延迟中的一部分是来自环境的,比如操作系统内核、虚拟化环境等等。Redis提供了让我们度量这一部分延迟基线(Baseline)的方法:

[root@vm redis-3.0.3]# src/redis-cli --intrinsic-latency 100 -h 127.0.0.1
Max latency so far: 2 microseconds.
Max latency so far: 3 microseconds.
Max latency so far: 26 microseconds.
Max latency so far: 37 microseconds.
Max latency so far: 1179 microseconds.
Max latency so far: 1623 microseconds.
Max latency so far: 1795 microseconds.
Max latency so far: 2142 microseconds.

35818026 total runs (avg latency: 2.7919 microseconds / 27918.90 nanoseconds per run).
Worst run took 767x longer than the average latency.

–intrinsic-latency后面是测试的时长(秒),一般100秒足够了。

持续实时监控

Unix的WATCH命令是一个非常实用的工具,它可以实时监视任意命令的输出结果。
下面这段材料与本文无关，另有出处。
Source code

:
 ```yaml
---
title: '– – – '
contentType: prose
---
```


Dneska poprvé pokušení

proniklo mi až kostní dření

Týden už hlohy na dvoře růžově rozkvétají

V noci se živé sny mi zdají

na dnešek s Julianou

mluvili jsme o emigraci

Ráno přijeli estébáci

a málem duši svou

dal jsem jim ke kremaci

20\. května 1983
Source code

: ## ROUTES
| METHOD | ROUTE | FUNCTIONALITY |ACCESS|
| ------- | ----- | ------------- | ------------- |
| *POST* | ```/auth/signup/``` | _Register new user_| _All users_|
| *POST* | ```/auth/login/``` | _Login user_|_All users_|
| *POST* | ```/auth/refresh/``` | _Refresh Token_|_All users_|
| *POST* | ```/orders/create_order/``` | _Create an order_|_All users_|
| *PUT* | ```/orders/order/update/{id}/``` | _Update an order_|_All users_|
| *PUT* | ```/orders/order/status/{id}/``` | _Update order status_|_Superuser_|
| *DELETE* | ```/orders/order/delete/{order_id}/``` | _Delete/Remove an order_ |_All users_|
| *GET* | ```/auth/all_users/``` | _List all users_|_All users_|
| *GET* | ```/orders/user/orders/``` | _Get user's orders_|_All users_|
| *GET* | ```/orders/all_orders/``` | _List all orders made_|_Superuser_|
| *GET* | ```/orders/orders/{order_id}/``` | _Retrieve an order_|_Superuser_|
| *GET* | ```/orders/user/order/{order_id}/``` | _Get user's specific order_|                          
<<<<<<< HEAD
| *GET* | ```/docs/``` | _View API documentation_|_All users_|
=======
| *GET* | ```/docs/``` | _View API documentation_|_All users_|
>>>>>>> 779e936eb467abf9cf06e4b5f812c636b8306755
比如上面我们提到的命令,稍加改造就能变成持续地实时监控工具:

[root@vm redis-3.0.3]# watch -n 1 -d "src/redis-cli -h 127.0.0.1 info | grep -e "connected_clients" -e "blocked_clients" -e "used_memory_human" -e "used_memory_peak_human" -e "rejected_connections" -e "evicted_keys" -e "instantaneous""

Every 1.0s: src/redis-cli -h 127.0.0.1 info | grep -e...  Wed Aug 12 14:30:40 2015

connected_clients:1
blocked_clients:0
used_memory_human:799.66K
used_memory_peak_human:852.35K
instantaneous_ops_per_sec:0
instantaneous_input_kbps:0.01
instantaneous_output_kbps:1.23
rejected_connections:0
evicted_keys:0

[root@vm redis-3.0.3]# watch -n 1 -d "src/redis-cli -h 127.0.0.1 latency graph command"
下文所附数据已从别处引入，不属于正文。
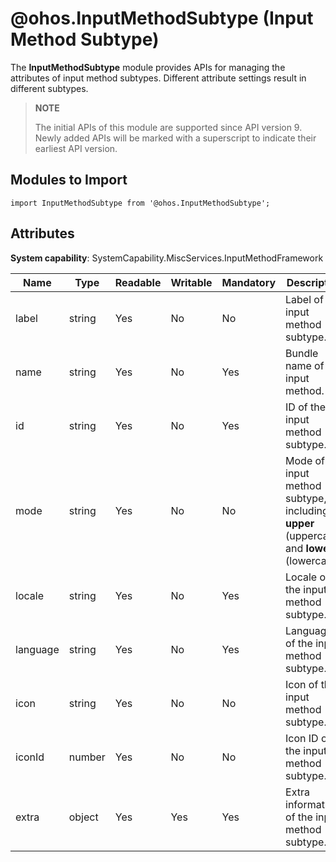 # @ohos.InputMethodSubtype (Input Method Subtype)

The **InputMethodSubtype** module provides APIs for managing the attributes of input method subtypes. Different attribute settings result in different subtypes.

> **NOTE**
>
>The initial APIs of this module are supported since API version 9. Newly added APIs will be marked with a superscript to indicate their earliest API version.

## Modules to Import

```
import InputMethodSubtype from '@ohos.InputMethodSubtype';
```

## Attributes

 **System capability**: SystemCapability.MiscServices.InputMethodFramework

| Name| Type| Readable| Writable| Mandatory| Description|
| -------- | -------- | -------- | -------- | -------- | -------- |
| label | string | Yes| No| No| Label of the input method subtype.|
| name | string | Yes| No| Yes| Bundle name of the input method. |
| id | string | Yes| No| Yes| ID of the input method subtype.|
| mode | string | Yes| No| No| Mode of the input method subtype, including **upper** (uppercase) and **lower** (lowercase).|
| locale | string | Yes| No| Yes| Locale of the input method subtype.|
| language | string | Yes| No| Yes| Language of the input method subtype.|
| icon | string | Yes| No| No| Icon of the input method subtype.|
| iconId | number | Yes| No| No| Icon ID of the input method subtype.|
| extra | object | Yes| Yes| Yes| Extra information of the input method subtype.|
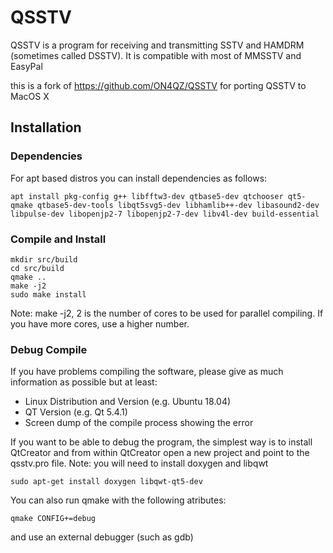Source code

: # QSSTV
QSSTV is a program for receiving and transmitting SSTV and HAMDRM (sometimes called DSSTV). It is compatible with most of MMSSTV and EasyPal

this is a fork of https://github.com/ON4QZ/QSSTV for porting QSSTV to MacOS X

## Installation

### Dependencies 

For apt based distros you can install dependencies as follows:

```
apt install pkg-config g++ libfftw3-dev qtbase5-dev qtchooser qt5-qmake qtbase5-dev-tools libqt5svg5-dev libhamlib++-dev libasound2-dev libpulse-dev libopenjp2-7 libopenjp2-7-dev libv4l-dev build-essential
```

### Compile and Install
	mkdir src/build
	cd src/build
	qmake ..
	make -j2
	sudo make install

Note: make -j2, 2 is the number of cores to be used for parallel compiling. If you have more cores, use a higher number.

### Debug Compile
If you have problems compiling the software, please give as much information as possible but at least:
* Linux Distribution and Version (e.g. Ubuntu 18.04)
* QT Version (e.g. Qt 5.4.1)
* Screen dump of the compile process showing the error

If you want to be able to debug the program, the simplest way is to install QtCreator and from within QtCreator open a new project and point to the qsstv.pro file. Note: you will need to install doxygen and libqwt

`sudo apt-get install doxygen libqwt-qt5-dev`

You can also run qmake with the following atributes:

`qmake CONFIG+=debug`

and use an external debugger (such as gdb)
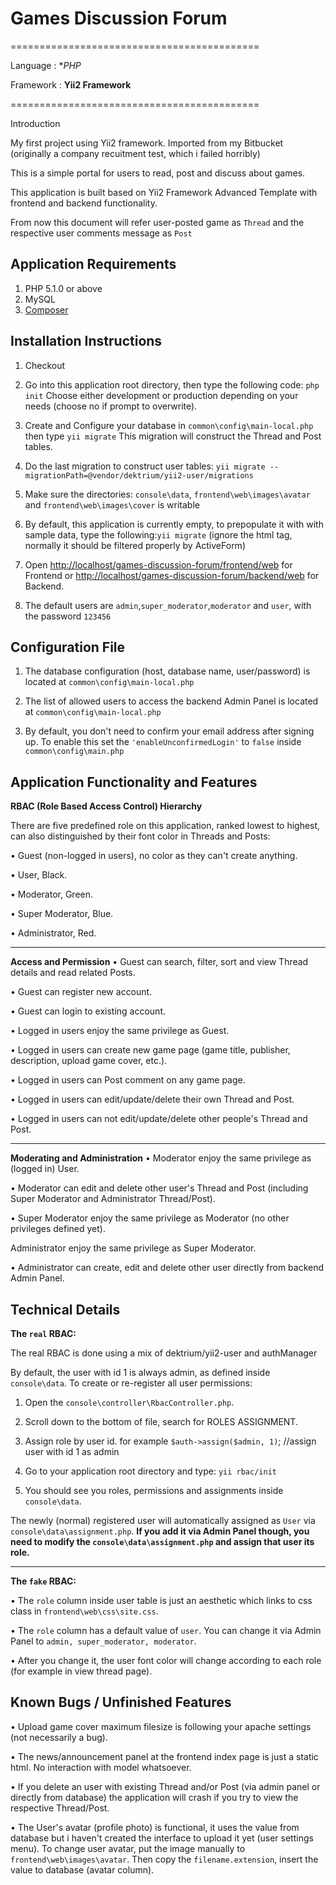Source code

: # **Games Discussion Forum** #
===========================================

Language  : **PHP* 

Framework : **Yii2 Framework** 

===========================================

Introduction 

My first project using Yii2 framework. Imported from my Bitbucket (originally a company recuitment test, which i failed horribly)

This is a simple portal for users to read, post and discuss about games. 


This application is built based on Yii2 Framework Advanced Template with frontend and backend functionality. 


From now this document will refer user-posted game as `Thread` and the respective user comments message as `Post` 


Application Requirements
------------------------------------------
1. PHP 5.1.0 or above
2. MySQL
3. [Composer](http://www.getcomposer.org)


Installation Instructions
------------------------------------------
1. Checkout

2. Go into this application root directory, then type the following code: `php init`
	Choose either development or production depending on your needs (choose no if prompt to overwrite).

3. Create and Configure your database in `common\config\main-local.php` then type `yii migrate`
	This migration will construct the Thread and Post tables.

4. Do the last migration to construct user tables: ```yii migrate --migrationPath=@vendor/dektrium/yii2-user/migrations```

5. Make sure the directories: `console\data`, `frontend\web\images\avatar` and `frontend\web\images\cover` is writable

6. By default, this application is currently empty, to prepopulate it with with sample data, type the following:`yii migrate` (ignore the html tag, normally it should be filtered properly by ActiveForm)

7. Open [http://localhost/games-discussion-forum/frontend/web](http://localhost/games-discussion-forum/frontend/web) for Frontend or [http://localhost/games-discussion-forum/backend/web](http://localhost/games-discussion-forum/backend/web) for Backend.

8. The default users are `admin`,`super_moderator`,`moderator` and `user`, with the password `123456`


Configuration File
------------------------------------------
1. The database configuration (host, database name, user/password) is located at `common\config\main-local.php` 

2. The list of allowed users to access the backend Admin Panel is located at `common\config\main-local.php`

3. By default, you don't need to confirm your email address after signing up. To enable this set the `'enableUnconfirmedLogin'` to `false` inside `common\config\main.php`


Application Functionality and Features
------------------------------------------
**RBAC (Role Based Access Control) Hierarchy**

There are five predefined role on this application, ranked lowest to highest, 
can also distinguished by their font color in Threads and Posts:

• Guest (non-logged in users), no color as they can't create anything. 

• User, Black. 

• Moderator, Green. 

• Super Moderator, Blue. 

• Administrator, Red. 

----

**Access and Permission**
• Guest can search, filter, sort and view Thread details and read related Posts.

• Guest can register new account.

• Guest can login to existing account.

• Logged in users enjoy the same privilege as Guest.

• Logged in users can create new game page (game title, publisher, description, upload game cover, etc.).

• Logged in users can Post comment on any game page.

• Logged in users can edit/update/delete their own Thread and Post.

• Logged in users can not edit/update/delete other people's Thread and Post.

-----         

**Moderating and Administration**
• Moderator enjoy the same privilege as (logged in) User.

• Moderator can edit and delete other user's Thread and Post (including Super Moderator and Administrator Thread/Post).

• Super Moderator enjoy the same privilege as Moderator (no other privileges defined yet).

 Administrator enjoy the same privilege as Super Moderator.

• Administrator can create, edit and delete other user directly from backend Admin Panel.


 

Technical Details
------------------------------------------

**The `real` RBAC:**

The real RBAC is done using a mix of dektrium/yii2-user and authManager

By default, the user with id 1 is always admin, as defined inside `console\data`. 
To create or re-register all user permissions:

1. Open the `console\controller\RbacController.php`.

2. Scroll down to the bottom of file, search for ROLES ASSIGNMENT.

3. Assign role by user id. for example `$auth->assign($admin, 1)`; //assign user with id 1 as admin

4. Go to your application root directory and type: `yii rbac/init`

5. You should see you roles, permissions and assignments inside `console\data`.

The newly (normal) registered user will automatically assigned as `User` via `console\data\assignment.php`. **If you add it via Admin Panel though, you need to modify the `console\data\assignment.php` and assign that user its role.**

-----
**The `fake` RBAC:**

• The `role` column inside user table is just an aesthetic which links to css class in `frontend\web\css\site.css`.

• The `role` column has a default value of `user`. You can change it via Admin Panel to `admin, super_moderator, moderator`.

• After you change it, the user font color will change according to each role (for example in view thread page).




Known Bugs / Unfinished Features
------------------------------------------
• Upload game cover maximum filesize is following your apache settings (not necessarily a bug).

• The news/announcement panel at the frontend index page is just a static html. No interaction with model whatsoever.

• If you delete an user with existing Thread and/or Post (via admin panel or directly from database) the application will crash if you try to view the respective Thread/Post.

• The User's avatar (profile photo) is functional, it uses the value from database but i haven't created the interface to upload it yet (user settings menu). To change user avatar, put the image manually to `frontend\web\images\avatar`. Then copy the `filename.extension`, insert the value to database (avatar column).
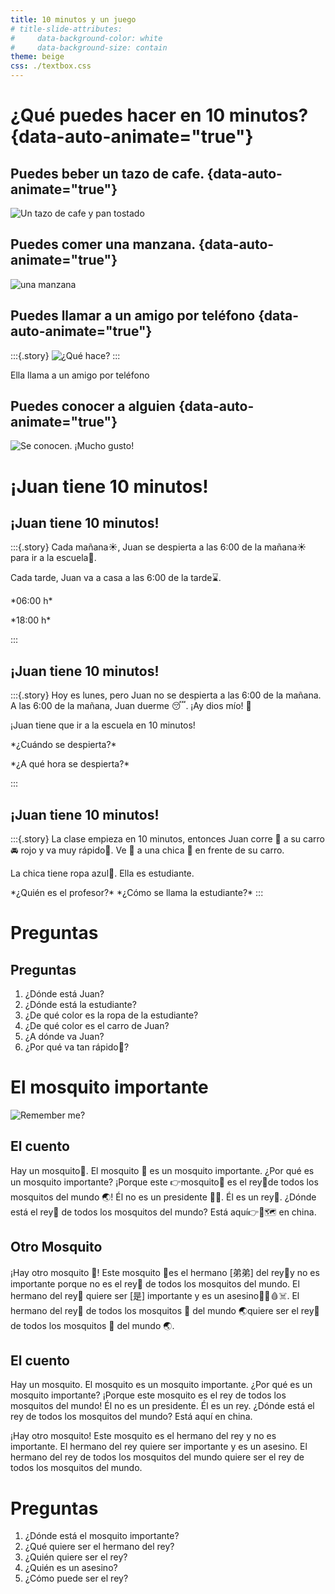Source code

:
 ```yaml
---
title: 10 minutos y un juego
# title-slide-attributes: 
#     data-background-color: white
#     data-background-size: contain
theme: beige
css: ./textbox.css
---
```


# ¿Qué puedes hacer en 10 minutos? {data-auto-animate="true"}
## Puedes beber un tazo de cafe. {data-auto-animate="true"}
![Un tazo de cafe y pan tostado](../images/chicken-toast.jpg)

## Puedes comer una manzana. {data-auto-animate="true"}
![una manzana](../images/apple.jpg)

## Puedes llamar a un amigo por teléfono {data-auto-animate="true"}
:::{.story}
![*¿Qué hace?*](../images/Phone-a-friend.jpg)
:::
<p class="fragment fade-up">Ella llama a un amigo por teléfono</p>

## Puedes conocer a alguien {data-auto-animate="true"}
![Se conocen. ¡Mucho gusto!](../images/muchogusto.jpg)

# ¡Juan tiene 10 minutos!
## ¡Juan tiene 10 minutos!
:::{.story}
Cada mañana☀️, Juan se despierta a las 6:00 de la mañana☀️ para ir a la escuela🏫. 

Cada tarde, Juan va a casa a las 6:00 de la tarde⌛.

<p class="fragment fade-up">*06:00 h*</p>
<p class="fragment fade-up">*18:00 h*</p>
:::

## ¡Juan tiene 10 minutos!
:::{.story}
Hoy es lunes, pero Juan no se despierta a las 6:00 de la mañana. A las 6:00 de la mañana, Juan duerme 😴. ¡Ay dios mío! 🤯

¡Juan tiene que ir a la escuela en 10 minutos!

<p class="fragment fade-up">*¿Cuándo se despierta?*</p>

<p class="fragment fade-up">*¿A qué hora se despierta?*</p>
:::

## ¡Juan tiene 10 minutos!
:::{.story}
La clase empieza en 10 minutos, entonces Juan corre 🏃 a su carro🚘 rojo y va muy rápido💨. Ve 👀 a una chica 👧 en frente de su carro.

La chica tiene ropa azul👗. Ella es estudiante. 

<p style="display: inline;" class="fragment fade-up">*¿Quién es el profesor?*</p>
<p style="display: inline;" class="fragment fade-up">*¿Cómo se llama la estudiante?*</p>
:::

# Preguntas
## Preguntas
1. ¿Dónde está Juan?
1. ¿Dónde está la estudiante?
1. ¿De qué color es la ropa de la estudiante?
1. ¿De qué color es el carro de Juan?
1. ¿A dónde va Juan?
1. ¿Por qué va tan rápido💨?

# El mosquito importante
![Remember me?](../images/Spanish/important-Mosquito.jpeg)

## El cuento
Hay un mosquito🦟. El mosquito 🦟 es un mosquito importante. ¿Por qué es
un mosquito importante? ¡Porque este 👉mosquito🦟 es el rey👑de todos
los mosquitos del mundo 🌏! Él no es un presidente 👨‍💼. Él es un rey👑.
¿Dónde está el rey👑 de todos los mosquitos del mundo? Está aquí👉📍🗺 en
china.

## Otro Mosquito
¡Hay otro mosquito 🦟! Este mosquito 🦟es el hermano \[弟弟\] del rey👑y
no es importante porque no es el rey👑 de todos los mosquitos del mundo.
El hermano del rey👑 quiere ser \[是\] importante y es un
asesino🧍🔪🩸☠️. El hermano del rey👑 de todos los mosquitos 🦟 del
mundo 🌏quiere ser el rey👑de todos los mosquitos 🦟 del mundo 🌏.

## El cuento

Hay un mosquito. El mosquito es un mosquito importante. ¿Por qué es un
mosquito importante? ¡Porque este mosquito es el rey de todos los
mosquitos del mundo! Él no es un presidente. Él es un rey. ¿Dónde está
el rey de todos los mosquitos del mundo? Está aquí en china.

¡Hay otro mosquito! Este mosquito es el hermano del rey y no es
importante. El hermano del rey quiere ser importante y es un asesino. El
hermano del rey de todos los mosquitos del mundo quiere ser el rey de
todos los mosquitos del mundo.

# Preguntas
1. ¿Dónde está el mosquito importante?
1. ¿Qué quiere ser el hermano del rey?
1. ¿Quién quiere ser el rey?
1. ¿Quién es un asesino?
1. ¿Cómo puede ser el rey?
Every 1.0s: src/redis-cli -h 127.0.0.1 latency graph command                                                                                                               Wed Aug 12 14:33:25 2015

command - high 2000 ms, low 150 ms (all time high 2000 ms)
--------------------------------------------------------------------------------
#
|  #
|  |
|_#|

4441
0006
mmmm

 慢操作日志

像SORT、LREM、SUNION等操作在大对象上会非常耗时,使用时要注意参照官方API上每个命令的算法复杂度。用前面介绍过的慢操作日志监控操作的执行时间。就像主流数据库提供的慢SQL日志一样,Redis也提供了记录慢操作的日志。注意这部分日志只会计算纯粹的操作耗时。

slowlog-log-slower-than设置慢操作的阈值,slowlog-max-len设置保存个数,因为慢操作日志与延迟记录一样,都是保存在内存中的:

127.0.0.1:6379> config set slowlog-log-slower-than 500
OK 
127.0.0.1:6379> debug sleep 1
OK
(0.50s)
127.0.0.1:6379> debug sleep .6
OK
127.0.0.1:6379> slowlog get 10
1) 1) (integer) 2
   2) (integer) 1439369937
   3) (integer) 473178
   4) 1) "debug"
      2) "sleep"
      3) ".6"
2) 1) (integer) 1
   2) (integer) 1439369821
   3) (integer) 499357
   4) 1) "debug"
      2) "sleep"
      3) "1"
3) 1) (integer) 0
   2) (integer) 1439365058
   3) (integer) 417846
   4) 1) "debug"
      2) "sleep"
      3) "1"

输出的四列的含义分别是:记录的自增ID、命令执行时的时间戳、命令的执行耗时(ms)、命令的内容。注意上面的DEBUG命令并没有包含休眠时间,而只是命令的处理时间。